Vea el hipócrita lector:
“La virtud de la eubolia consiste en ser discreto de lengua, en ser cauto, en ser reservado, en no decir sino lo que conviene decir.
“No se desparrame en palabras el político; no sea fácil a las conversaciones y conferencias con publicistas y gaceteros; cuando haya conferenciado con alguien sobre los asuntos del Estado, no vaya pregonando lo que ha dicho, por qué lo ha dicho y cuál ha sido la causa de no haber dicho tal otra cosa. Si le apretaren para que diga algo del negocio tratado, si le instaren informadores y periodistas, no tenga nunca una negativa hosca o simplemente fría, correcta; sepa disimular y endulzar la negativa con una efusión, un gesto de bondad y cariño, una amable chanza.
“Es achaque de hombre vulgares el descubrir a todos sus pensamientos. El cuerdo sabe que aun cuando una cosa se puede decir abiertamente, conviene, sin embargo, irla descubriendo poco a poco, con trabajo, con solemnidad, para que así lo más vulgar tenga apariencias de importancia”.

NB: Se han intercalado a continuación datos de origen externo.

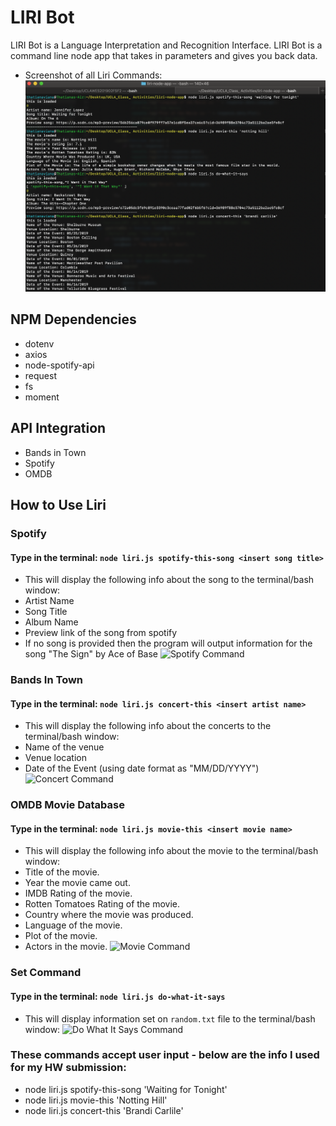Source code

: # LIRI Bot
LIRI Bot is a Language Interpretation and Recognition Interface. LIRI Bot is a command line node app that takes in parameters and gives you back data.

* Screenshot of all Liri Commands:
![Liri All Commands](/images/liri-all-commands.png)

## NPM Dependencies

* dotenv
* axios
* node-spotify-api
* request
* fs
* moment

## API Integration

* Bands in Town
* Spotify
* OMDB

## How to Use Liri

### Spotify
#### Type in the terminal: `node liri.js spotify-this-song <insert song title>`

* This will display the following info about the song to the terminal/bash window:
 * Artist Name
 * Song Title
 * Album Name
 * Preview link of the song from spotify
 * If no song is provided then the program will output information for the song "The Sign" by Ace of Base
![Spotify Command](/images/spotify.gif)

### Bands In Town
#### Type in the terminal: `node liri.js concert-this <insert artist name>`
* This will display the following info about the concerts to the terminal/bash window:
* Name of the venue
* Venue location
* Date of the Event (using date format as "MM/DD/YYYY") 
![Concert Command](/images/concert.gif)

### OMDB Movie Database

#### Type in the terminal: `node liri.js movie-this <insert movie name>`
* This will display the following info about the movie to the terminal/bash window:
* Title of the movie.
* Year the movie came out.
* IMDB Rating of the movie.
* Rotten Tomatoes Rating of the movie.
* Country where the movie was produced.
* Language of the movie.
* Plot of the movie.
* Actors in the movie.
![Movie Command](/images/movie.gif)


### Set Command
#### Type in the terminal: `node liri.js do-what-it-says`
* This will display information set on `random.txt` file to the terminal/bash window:
![Do What It Says Command](/images/dowhat.gif)

### These commands accept user input - below are the info I used for my HW submission:
* node liri.js spotify-this-song 'Waiting for Tonight'
* node liri.js movie-this 'Notting Hill'
* node liri.js concert-this 'Brandi Carlile'
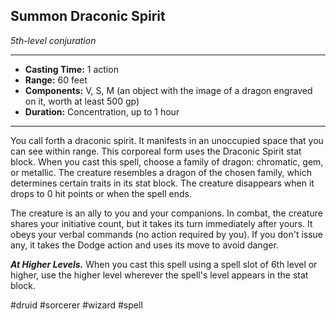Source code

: ## Summon Draconic Spirit
*5th-level conjuration*
___
- **Casting Time:** 1 action
- **Range:** 60 feet
- **Components:** V, S, M (an object with the image of a dragon engraved on it, worth at least 500 gp)
- **Duration:** Concentration, up to 1 hour
---
You call forth a draconic spirit. It manifests in an unoccupied space that you can see within range. This corporeal form uses the Draconic Spirit stat block. When you cast this spell, choose a family of dragon: chromatic, gem, or metallic. The creature resembles a dragon of the chosen family, which determines certain traits in its stat block. The creature disappears when it drops to 0 hit points or when the spell ends.

The creature is an ally to you and your companions. In combat, the creature shares your initiative count, but it takes its turn immediately after yours. It obeys your verbal commands (no action required by you). If you don't issue any, it takes the Dodge action and uses its move to avoid danger.

***At Higher Levels.*** When you cast this spell using a spell slot of 6th level or higher, use the higher level wherever the spell's level appears in the stat block.

#druid #sorcerer #wizard
#spell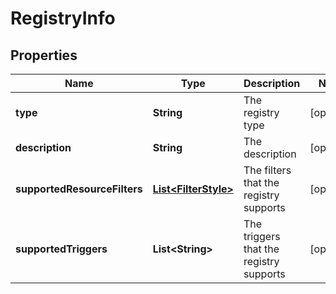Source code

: 
# RegistryInfo

## Properties
Name | Type | Description | Notes
------------ | ------------- | ------------- | -------------
**type** | **String** | The registry type |  [optional]
**description** | **String** | The description |  [optional]
**supportedResourceFilters** | [**List&lt;FilterStyle&gt;**](FilterStyle.md) | The filters that the registry supports |  [optional]
**supportedTriggers** | **List&lt;String&gt;** | The triggers that the registry supports |  [optional]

Hasta aquí la reveladora cita.

En los años noventa, don Alberto me convidó a las comidas que tenía cada quince días, en el Club de Empresarios, con don Fernandín Diez, don Esteban Pedroche, don Juanito Nackad y don Roberto Herrerías.

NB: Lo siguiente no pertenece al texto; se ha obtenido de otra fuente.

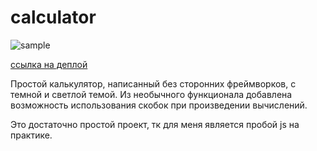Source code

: # calculator
![sample](https://github.com/TiCh0v/calculator/assets/149305459/f5c9a857-8adf-4dc0-92e2-afc291a9dc0b)

[ссылка на деплой](https://tich0v.github.io/calculator/)

Простой калькулятор, написанный без сторонних фреймворков, с темной и светлой темой. Из необычного функционала добавлена возможность использования скобок при произведении вычислений.

Это достаточно простой проект, тк для меня является пробой js на практике.
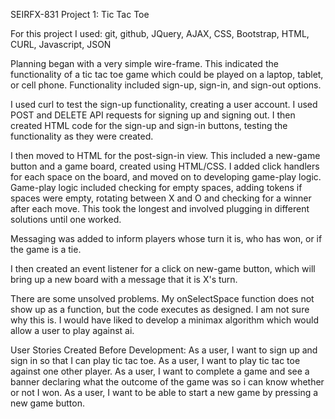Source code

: SEIRFX-831 Project 1: Tic Tac Toe

For this project I used: git, github, JQuery, AJAX, CSS, Bootstrap, HTML, CURL, Javascript, JSON

Planning began with a very simple wire-frame. This indicated the functionality of a tic tac toe game which could be played on a laptop, tablet, or cell phone. Functionality included sign-up, sign-in, and sign-out options. 

I used curl to test the sign-up functionality, creating a user account. I used POST and DELETE API requests for signing up and signing out. I then created HTML code for the sign-up and sign-in buttons, testing the functionality as they were created. 

I then moved to HTML for the post-sign-in view. This included a new-game button and a game board, created using HTML/CSS. I added click handlers for each space on the board, and moved on to developing game-play logic. Game-play logic included checking for empty spaces, adding tokens if spaces were empty, rotating between X and O and checking for a winner after each move. This took the longest and involved plugging in different solutions until one worked. 

Messaging was added to inform players whose turn it is, who has won, or if the game is a tie. 

I then created an event listener for a click on new-game button, which will bring up a new board with a message that it is X's turn. 

There are some unsolved problems. My onSelectSpace function does not show up as a function, but the code executes as designed. I am not sure why this is. I would have liked to develop a minimax algorithm which would allow a user to play against ai. 

User Stories Created Before Development: As a user, I want to sign up and sign in so that I can play tic tac toe. As a user, I want to play tic tac toe against one other player. As a user, I want to complete a game and see a banner declaring what the outcome of the game was so i can know whether or not I won. As a user, I want to be able to start a new game by pressing a new game button. 
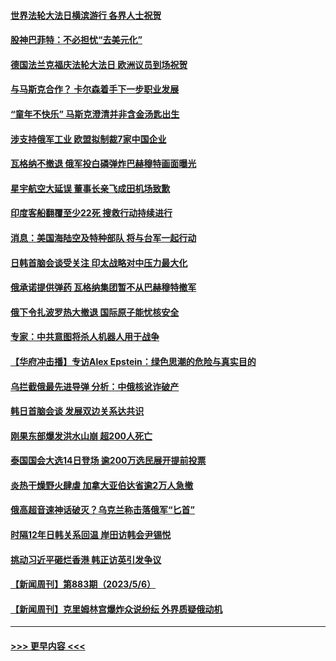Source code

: #### [世界法轮大法日横滨游行 各界人士祝贺](../pages/prog202/a103707145.md?t=05082143) 
#### [股神巴菲特：不必担忧“去美元化”](../pages/prog202/a103707138.md?t=05082143) 
#### [德国法兰克福庆法轮大法日 欧洲议员到场祝贺](../pages/prog202/a103707143.md?t=05082143) 
#### [与马斯克合作？ 卡尔森着手下一步职业发展](../pages/prog202/a103707135.md?t=05082143) 
#### [“童年不快乐” 马斯克澄清并非含金汤匙出生](../pages/prog202/a103707131.md?t=05082143) 
#### [涉支持俄军工业 欧盟拟制裁7家中国企业](../pages/prog202/a103707035.md?t=05082143) 
#### [瓦格纳不撤退 俄军投白磷弹炸巴赫穆特画面曝光](../pages/prog202/a103707003.md?t=05082143) 
#### [星宇航空大延误 董事长亲飞成田机场致歉](../pages/prog202/a103706996.md?t=05082143) 
#### [印度客船翻覆至少22死 搜救行动持续进行](../pages/prog202/a103706990.md?t=05082143) 
#### [消息：美国海陆空及特种部队 将与台军一起行动](../pages/prog202/a103706711.md?t=05082143) 
#### [日韩首脑会谈受关注 印太战略对中压力最大化](../pages/prog202/a103706897.md?t=05082143) 
#### [俄承诺提供弹药 瓦格纳集团暂不从巴赫穆特撤军](../pages/prog202/a103706864.md?t=05082143) 
#### [俄下令扎波罗热大撤退 国际原子能忧核安全](../pages/prog202/a103706686.md?t=05082143) 
#### [专家：中共意图将杀人机器人用于战争](../pages/prog202/a103706722.md?t=05082143) 
#### [【华府冲击播】专访Alex Epstein：绿色思潮的危险与真实目的](../pages/prog202/a103706692.md?t=05082143) 
#### [乌拦截俄最先进导弹 分析：中俄核讹诈破产](../pages/prog202/a103706690.md?t=05082143) 
#### [韩日首脑会谈 发展双边关系达共识](../pages/prog202/a103706687.md?t=05082143) 
#### [刚果东部爆发洪水山崩 超200人死亡](../pages/prog202/a103706688.md?t=05082143) 
#### [泰国国会大选14日登场 逾200万选民展开提前投票](../pages/prog202/a103706544.md?t=05082143) 
#### [炎热干燥野火肆虐 加拿大亚伯达省逾2万人急撤](../pages/prog202/a103706530.md?t=05082143) 
#### [俄高超音速神话破灭？乌克兰称击落俄军“匕首”](../pages/prog202/a103706513.md?t=05082143) 
#### [时隔12年日韩关系回温 岸田访韩会尹锡悦](../pages/prog202/a103706458.md?t=05082143) 
#### [挑动习近平砸烂香港 韩正访英引发争议](../pages/prog202/a103706412.md?t=05082143) 
#### [【新闻周刊】第883期（2023/5/6）](../pages/prog202/a103706348.md?t=05082143) 
#### [【新闻周刊】克里姆林宫爆炸众说纷纭 外界质疑俄动机](../pages/prog202/a103706343.md?t=05082143) 

----
#### [ >>> 更早内容 <<< ](../indexes/prog202-earlier.md)
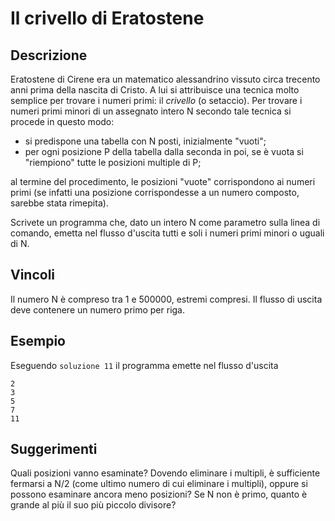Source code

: Il crivello di Eratostene
=========================

Descrizione
-----------

Eratostene di Cirene era un matematico alessandrino vissuto circa trecento anni
prima della nascita di Cristo. A lui si attribuisce una tecnica molto semplice
per trovare i numeri primi: il *crivello* (o setaccio). Per trovare i numeri
primi minori di un assegnato intero N secondo tale tecnica si procede in questo
modo:

- si predispone una tabella con N posti, inizialmente "vuoti";
- per ogni posizione P della tabella dalla seconda in poi, se è vuota si
  "riempiono" tutte le posizioni multiple di P;

al termine del procedimento, le posizioni "vuote" corrispondono ai numeri primi
(se infatti una posizione corrispondesse a un numero composto, sarebbe stata
rimepita).

Scrivete un programma che, dato un intero N come parametro sulla linea di
comando, emetta nel flusso d'uscita tutti e soli i numeri primi minori o uguali
di N.


Vincoli
-------

Il numero N è compreso tra 1 e 500000, estremi compresi. Il flusso di uscita deve
contenere un numero primo per riga.


Esempio
-------

Eseguendo `soluzione 11` il programma emette nel flusso d'uscita

    2
    3
    5
    7
    11


Suggerimenti
------------

Quali posizioni vanno esaminate? Dovendo eliminare i multipli, è sufficiente
fermarsi a N/2 (come ultimo numero di cui eliminare i multipli), oppure si
possono esaminare ancora meno posizioni? Se N non è primo, quanto è grande al
più il suo più piccolo divisore?
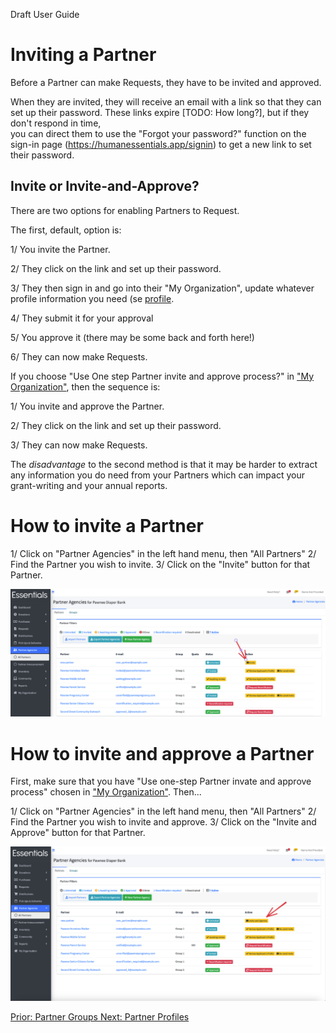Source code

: Draft User Guide
# Inviting a Partner

Before a Partner can make Requests,  they have to be invited and approved.

When they are invited,  they will receive an email with a link so that they can set up their password.
These links expire [TODO:  How long?],  but if they don't respond in time,  
you can direct them to use the "Forgot your password?" function on the sign-in page
(https://humanessentials.app/signin) to get a new link to set their password.

## Invite or Invite-and-Approve?
There are two options for enabling Partners to Request.  

The first, default, option is:

1/  You invite the Partner.

2/  They click on the link and set up their password.

3/  They then sign in and go into their "My Organization", update whatever profile information you need (se [profile](pm_partner_profiles.md).

4/  They submit it for your approval

5/  You approve it (there may be some back and forth here!)

6/  They can now make Requests.

If you choose "Use One step Partner invite and approve process?" in ["My Organization"](getting_started_customization.md),
then the sequence is:

1/  You invite and approve the Partner.

2/  They click on the link and set up their password.

3/  They can now make Requests.

The  *disadvantage* to the second method is that it may be harder to extract any
information you do need from your Partners which can impact your grant-writing and 
your annual reports.

# How to invite a Partner

1/  Click on "Partner Agencies" in the left hand menu, then "All Partners"
2/  Find the Partner you wish to invite.
3/  Click on the "Invite" button for that Partner.

![Inviting a Partner screenshot](images/partners/partners_inviting.png)

# How to invite and approve a Partner
First, make sure that you have "Use one-step Partner invate and approve process" chosen in  ["My Organization"](getting_started_customization.md).
Then...

1/  Click on "Partner Agencies" in the left hand menu, then "All Partners"
2/  Find the Partner you wish to invite and approve.
3/  Click on the "Invite and Approve" button for that Partner.


![Inviting and approving a Partner screenshot](images/partners/partners_inviting_and_approving.png)


[Prior:  Partner Groups   ](pm_partner_groups.md) [  Next: Partner Profiles](pm_partner_profiles.md)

En esa mesa se hablaba de todo: de los exgobernadores, de los gobernantes del momento, de la política nacional e internacional, y de los empresarios poblanos.

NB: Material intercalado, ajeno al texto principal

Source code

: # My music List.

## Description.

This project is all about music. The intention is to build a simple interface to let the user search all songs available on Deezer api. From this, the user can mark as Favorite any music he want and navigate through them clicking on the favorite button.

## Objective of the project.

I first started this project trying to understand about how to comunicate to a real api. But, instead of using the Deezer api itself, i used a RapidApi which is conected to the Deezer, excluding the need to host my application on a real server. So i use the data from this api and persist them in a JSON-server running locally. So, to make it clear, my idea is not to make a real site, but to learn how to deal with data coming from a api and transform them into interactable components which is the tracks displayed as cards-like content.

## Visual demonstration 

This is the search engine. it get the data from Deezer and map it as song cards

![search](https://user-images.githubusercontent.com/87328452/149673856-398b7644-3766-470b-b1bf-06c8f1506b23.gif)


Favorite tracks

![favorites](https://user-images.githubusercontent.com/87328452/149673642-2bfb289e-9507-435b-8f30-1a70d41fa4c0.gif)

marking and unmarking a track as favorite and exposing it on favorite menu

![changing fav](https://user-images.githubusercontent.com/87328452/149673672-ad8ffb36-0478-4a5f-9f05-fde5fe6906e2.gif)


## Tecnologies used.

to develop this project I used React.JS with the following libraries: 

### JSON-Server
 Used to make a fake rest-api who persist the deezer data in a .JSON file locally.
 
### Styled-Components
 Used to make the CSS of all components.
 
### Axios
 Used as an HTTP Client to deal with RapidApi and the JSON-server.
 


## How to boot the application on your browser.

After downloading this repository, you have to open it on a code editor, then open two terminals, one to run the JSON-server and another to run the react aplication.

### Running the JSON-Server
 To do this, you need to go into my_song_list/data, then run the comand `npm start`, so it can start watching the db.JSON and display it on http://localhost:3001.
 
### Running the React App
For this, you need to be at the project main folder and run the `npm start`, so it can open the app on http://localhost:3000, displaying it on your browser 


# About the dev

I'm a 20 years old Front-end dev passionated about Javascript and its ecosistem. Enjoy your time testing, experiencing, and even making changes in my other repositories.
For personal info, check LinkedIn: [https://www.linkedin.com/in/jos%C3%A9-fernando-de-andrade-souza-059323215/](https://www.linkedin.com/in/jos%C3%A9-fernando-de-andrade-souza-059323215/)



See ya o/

¿Cuántas confidencias se dijeron en esas mesas?

Decenas.

Debo decir que don Alberto era no solamente el gran convocante, sino el centro de la reunión.

Sus opiniones eran auténticas lecciones de política.

El viernes 15 de junio de 1999, estábamos por empezar a comer cuando sobrevino un terremoto de 6.7 grados en la escala de Richter.

Todos los comensales salimos disparados.

Don Alberto, en contraste, guardó la calma —en el mejor estilo de lo escrito por Azorín— y salió caminando con una elegancia inolvidable.

Hasta en esos actos demostraba su aplomo.

Nunca nadie lo escuchó gritar, nunca se salió de sus cabales, nunca arrojó celulares o improperios sobre sus subordinados.

(También eso lo aprendió de Azorín).

Hoy que ha fallecido, no puedo menos que recordar al hombre polémico que fue.

Temido por muchos, sí.

Odiado por otros.

Pero respetado por amigos y enemigos.

La última vez que lo vi fue en un desayuno al que nos convocó su hijo Alberto a Toño Peniche y a mí.

Esto ocurrió en julio de 2023.

No lo volví a ver.

Descanse siempre en paz quien hizo del oficio de la política un verdadero arte.

Nota Bene: cuando apareció mi novela ‘Miedo y asco en Casa Puebla’ le envié un ejemplar de mi libro, en el que aparece como uno de los personajes principales.

(Ahí están retratadas algunas de nuestras conversaciones y comidas).

Poco después me lo encontré en el restaurante ‘El Desafuero’, y entre carcajadas me agradeció el gesto de incorporarlo a esa galería de los hombres de poder.

Hasta el día de hoy, faltaba menos, sigo extrañando nuestras largas y brutales conversaciones.